I’m sitting here, struggling to remember the best damn thing I ever ate. All my mind can conjure up are freshly picked California plums, or a deep orange egg yolk traveling quickly down a terrain of toast. But I can easily recount the mediocre food I ate during childhood, my teen years and though my twenties: countless cans of Chef Boyardee spaghetti, late night fried food and super value packaged pork chops. It’s surprisingly hard to remember the really good food from all the shit I ate.

But what I can tell you about is the weirdest thing I ever ate. Sea cucumber. One Mother’s Day, my mother decided to go out with our family to a Korean seafood restaurant. We started off with abalone rice porridge. Small savory-sweet bits of abalone suspended in warm soupy rice, with just a hint of salt. What came after was a steady procession of banchan, alarming in number and variety. Boiling hot pots of egg soup and dishes of various cold salads – seaweed, potato, and bean sprout. There were cold prawns, garden-variety kimchi, nondescript blocks of tofu, baked clams, small fried fish, and even better – two of every dish for our party of seven to sample. Bottles of soju were quickly dispensed and replaced. Once we made our way through one wave of dishes, the server would reappear, repopulating the table with a new array of small dishes. This was only the appetizer, the small dishes that were “complimentary” to the actual sashimi boat that my mother ordered.

The ship arrived loaded with salmon, whitefish, tuna, clams, eel, and tons more of fish I cannot even begin to name. Halfway through dining off the boat, and well beyond our appetites, my mother noticed that we left one area of the boat untouched. “These are my favorite,” she said, as she gently lifted a piece of sea cucumber from its gelatinous brethren and popped it into her mouth. Steadily moving her jaw back and forth, her mouth full, she said, “Try.”

I looked at Mr. C. At that point, we were seasoned sushi eaters. We prided ourselves on designating California rolls for amateurs only, and had spent our fair share of paychecks and Friday nights sampling the fare at our favorite sushi spot. Raw quail eggs, rainbow-colored roe, eel: all badges of our pretensions. But neither of us had ever tasted sea cucumber before.

I took my tiny shotglass of soju. filled it up halfway, and dropped a piece of sea cucumber in. Feigning courage can be an absurd affair. Sea cucumber is not the most attractive thing you can eat. At first glance, it is wet. Looking at a presentation of sea cucumber, it would not appear to be possible to actually lift up anything from the soft, shapeless mass that gleams before you. In my soju glass, it appeared to be a strange specimen preserved in formaldehyde. I mustered up my courage and knocked the glass back, drinking the soju first. The soju tasted foul, laced with the bitter juices of the sea cucumber. Then the sea cucumber landed on my tongue.

Imagine in your mind a malleable plastic, perhaps having undergone decomposition at sea long enough to give just a little on the surface while still retaining its shape.
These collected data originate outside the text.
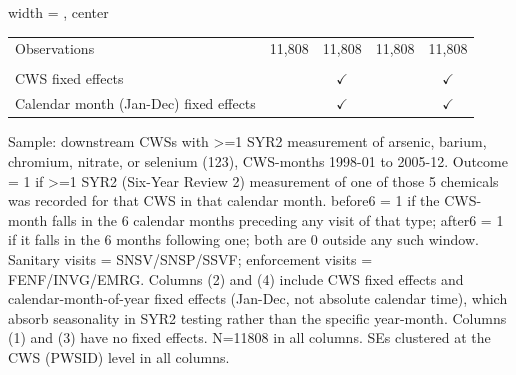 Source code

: \begin{table}[htbp]
\begin{adjustbox}{width = \textwidth, center}
\begin{tabular}{lcccc}
          \\
         
         Observations                           & 11,808         & 11,808         & 11,808         & 11,808\\  
         
          \\
         
         CWS fixed effects                      &                & $\checkmark$   &                & $\checkmark$\\   
         Calendar month (Jan-Dec) fixed effects &                & $\checkmark$   &                & $\checkmark$\\   
         
         \bottomrule
         
      \end{tabular}
      
      
      
   \end{adjustbox}
      {\tiny\linespread{1}\selectfont \par \raggedright 
   Sample: downstream CWSs with >=1 SYR2 measurement of arsenic, barium, chromium, nitrate, or selenium (123), CWS-months 1998-01 to 2005-12. Outcome = 1 if >=1 SYR2 (Six-Year Review 2) measurement of one of those 5 chemicals was recorded for that CWS in that calendar month. before6 = 1 if the CWS-month falls in the 6 calendar months preceding any visit of that type; after6 = 1 if it falls in the 6 months following one; both are 0 outside any such window. Sanitary visits = SNSV/SNSP/SSVF; enforcement visits = FENF/INVG/EMRG. Columns (2) and (4) include CWS fixed effects and calendar-month-of-year fixed effects (Jan-Dec, not absolute calendar time), which absorb seasonality in SYR2 testing rather than the specific year-month. Columns (1) and (3) have no fixed effects. N=11808 in all columns. SEs clustered at the CWS (PWSID) level in all columns.}
   
\end{table}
There is definitely sea goo that has accumulated on this piece of plastic. A sea goo that you cannot wash off, a goo that is inextricable from said plastic. 

I finally got the cut into my mouth, and bit down. I chewed for a long time, trying to render the cut into pieces small enough to comfortably swallow. My face soured and I tried to understand why this was such a delicacy for my mother, who sat before me, amused. 

It was the worst damn thing I ever ate. 

This is a cautionary tale. When you are trying something new, do not, do not, do not, eat it out of context. I made the mistake here of eating something scary looking in a theatrical manner (like a frat boy swallowing a goldfish), and I did so out of sheer fear of the food itself. It probably took me a good two years to revisit sea cucumbers again. Still weird, still chewy, but far better without ruining a shot of good soju.